THE DESCENT (2005)
After a tragedy one year before, six female friends gather in the Appalachian Mountains to explore a cave system together. Soon after they enter the caves, a collapse blocks the path behind them and they are forced to venture forward, hoping to find another way out. As tension and fatigue begins to put a strain on the group, they discover to their horror that they are not alone in the dark. That is all the synopsis you're going to get, and all that you need.
This was bar none the best horror movie to hit the United States in 2006, even with its truncated ending (more on this later). Anyone who will try to argue this point simply hasn't seen this movie. It is that scary. So scary in fact, that your intrepid writer, who usually goes out of his way to keep the writing in third person and remain somewhat objective, is going to slip into full-on first person narrative for a moment.
No movie has done to me what THE DESCENT did since I watched the Japanese film PULSE. That was in 2001. As I watched this movie, alone at night on my couch, I could not help but move from one uncomfortable position to the next as the tension ratcheted up and the carnage spilled out on the screen. When the screen went black, my heart rate was bumping, my fingers were shaking and gosh-darn-it if I didn't pause just a moment before going into a dark room to turn on the lights.
This is Neil Marshall's second full-length outing as director. His first film, DOG SOLDIERS, was a unique take on werewolves and pitted them against a small band of military soldiers in the woods of Scotland. He returns again to the similar themes in his writing, only this time around six females discover what goes bump in the shadows and learn what goes bump within themselves. The film has a feminist agenda, without being preachy at all, and allows these women to let loose an inner strength that is too often in this world suppressed.

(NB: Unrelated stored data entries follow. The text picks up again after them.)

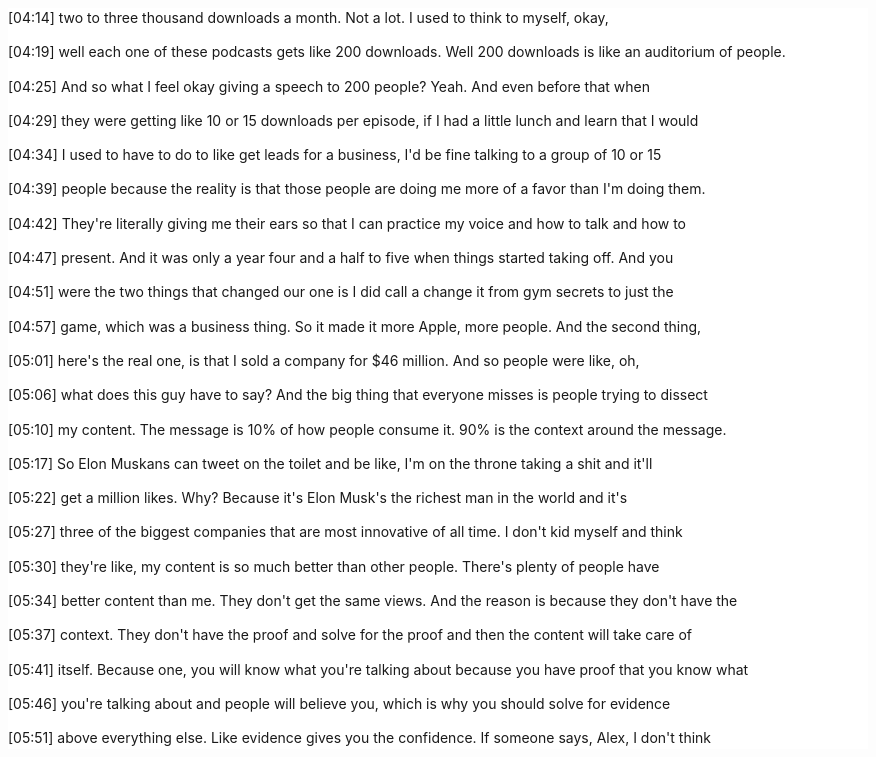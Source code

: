 [04:14] two to three thousand downloads a month. Not a lot. I used to think to myself, okay,

[04:19] well each one of these podcasts gets like 200 downloads. Well 200 downloads is like an auditorium of people.

[04:25] And so what I feel okay giving a speech to 200 people? Yeah. And even before that when

[04:29] they were getting like 10 or 15 downloads per episode, if I had a little lunch and learn that I would

[04:34] I used to have to do to like get leads for a business, I'd be fine talking to a group of 10 or 15

[04:39] people because the reality is that those people are doing me more of a favor than I'm doing them.

[04:42] They're literally giving me their ears so that I can practice my voice and how to talk and how to

[04:47] present. And it was only a year four and a half to five when things started taking off. And you

[04:51] were the two things that changed our one is I did call a change it from gym secrets to just the

[04:57] game, which was a business thing. So it made it more Apple, more people. And the second thing,

[05:01] here's the real one, is that I sold a company for $46 million. And so people were like, oh,

[05:06] what does this guy have to say? And the big thing that everyone misses is people trying to dissect

[05:10] my content. The message is 10% of how people consume it. 90% is the context around the message.

[05:17] So Elon Muskans can tweet on the toilet and be like, I'm on the throne taking a shit and it'll

[05:22] get a million likes. Why? Because it's Elon Musk's the richest man in the world and it's

[05:27] three of the biggest companies that are most innovative of all time. I don't kid myself and think

[05:30] they're like, my content is so much better than other people. There's plenty of people have

[05:34] better content than me. They don't get the same views. And the reason is because they don't have the

[05:37] context. They don't have the proof and solve for the proof and then the content will take care of

[05:41] itself. Because one, you will know what you're talking about because you have proof that you know what

[05:46] you're talking about and people will believe you, which is why you should solve for evidence

[05:51] above everything else. Like evidence gives you the confidence. If someone says, Alex, I don't think
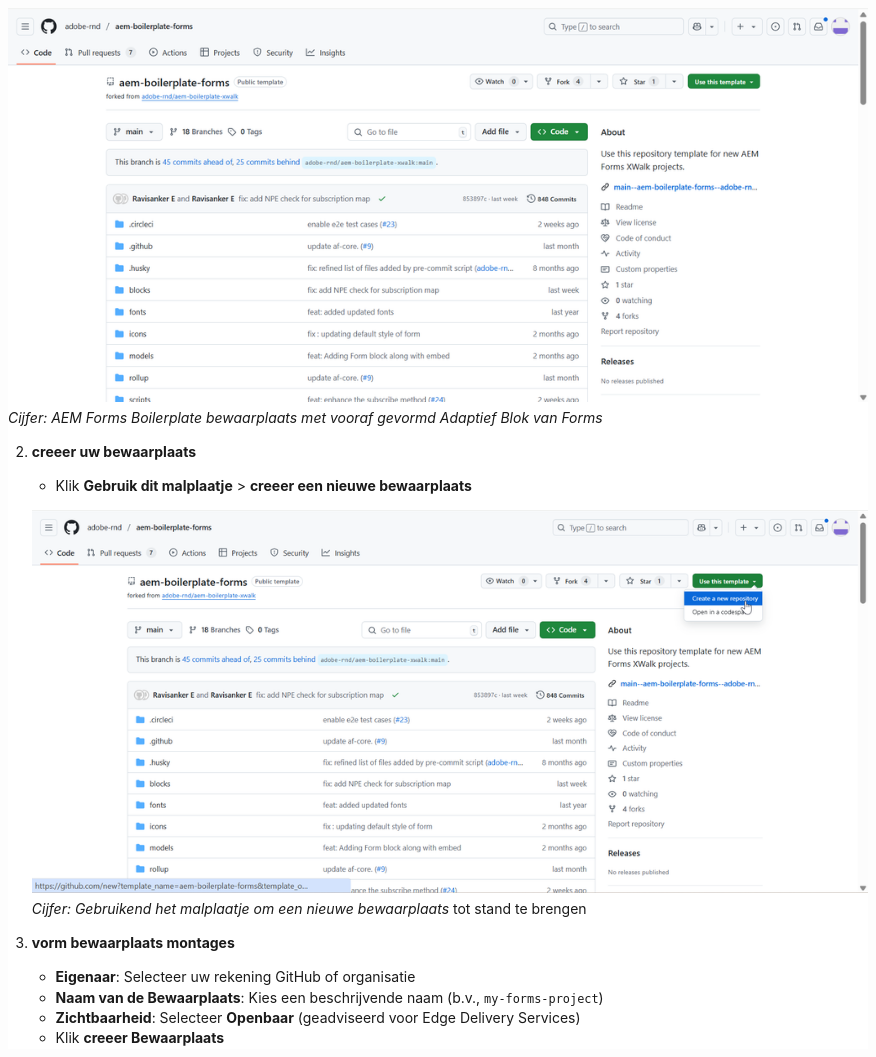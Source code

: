    ![ AEM Forms Boilerplate Malplaatje ](/help/edge/docs/forms/assets/eds-form-boilerplate.png)
   *Cijfer: AEM Forms Boilerplate bewaarplaats met vooraf gevormd Adaptief Blok van Forms*

2. **creeer uw bewaarplaats**
   - Klik **Gebruik dit malplaatje** > **creeer een nieuwe bewaarplaats**

   ![ creeer Bewaarplaats van Malplaatje ](/help/edge/docs/forms/assets/use-eds-form-template.png)
   *Cijfer: Gebruikend het malplaatje om een nieuwe bewaarplaats* tot stand te brengen

3. **vorm bewaarplaats montages**
   - **Eigenaar**: Selecteer uw rekening GitHub of organisatie
   - **Naam van de Bewaarplaats**: Kies een beschrijvende naam (b.v., `my-forms-project`)
   - **Zichtbaarheid**: Selecteer **Openbaar** (geadviseerd voor Edge Delivery Services)
   - Klik **creeer Bewaarplaats**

Throughout the entire film there is some very active camera and sound work going into creating a very specific mood and subconscious feeling within the viewer. In the beginning of the film, great pains are taken to use as many full and wide angle shots as possible, to give an open and airy feeling. But once inside the cave systems, the camera closes in on the actors and thus closes in on the viewer which brings about an uneasy and claustrophobic sense.
There are many shots where most of the screen is "dead" space, as the characters climb through the tiny tunnels, as if the blackness were swallowing them up. Speaking of blackness, lighting takes an interesting and sinister turn once they go underground. The second part of the film is lit purely from source light, i.e. torches, flares, glow sticks and a camera's infra-red lens, which washes entire scenes in strange hues of red and green, and can be quite disorienting at times.
While watching this film, the average horror fan will be able to easily spot several references and nods to past horror films, which in include ALIEN, THE THING, CARRIE and even the not so horrific GOONIES. Marshall does not try to hide the fact that his film includes these references. It is almost as if to say: remember the terror you felt when watching those other movies? Well I'm going to try and give you that same visceral reaction.
And now onto the "two" endings. This film was originally released in Great Britain, and the original end of the film had a much more bleak and somewhat open end. When Lion's Gate got the rights to the film, they literally stopped the movie halfway through the end. The truncated ending created a more happy ending for a movie-going American audience that would not be able to accept the true implied fate of what happened. Sadly this downbeat ending, which implied that no one made it out alive and was seen in full on the US DVD release, was overridden with the release of THE DESCENT: PART 2.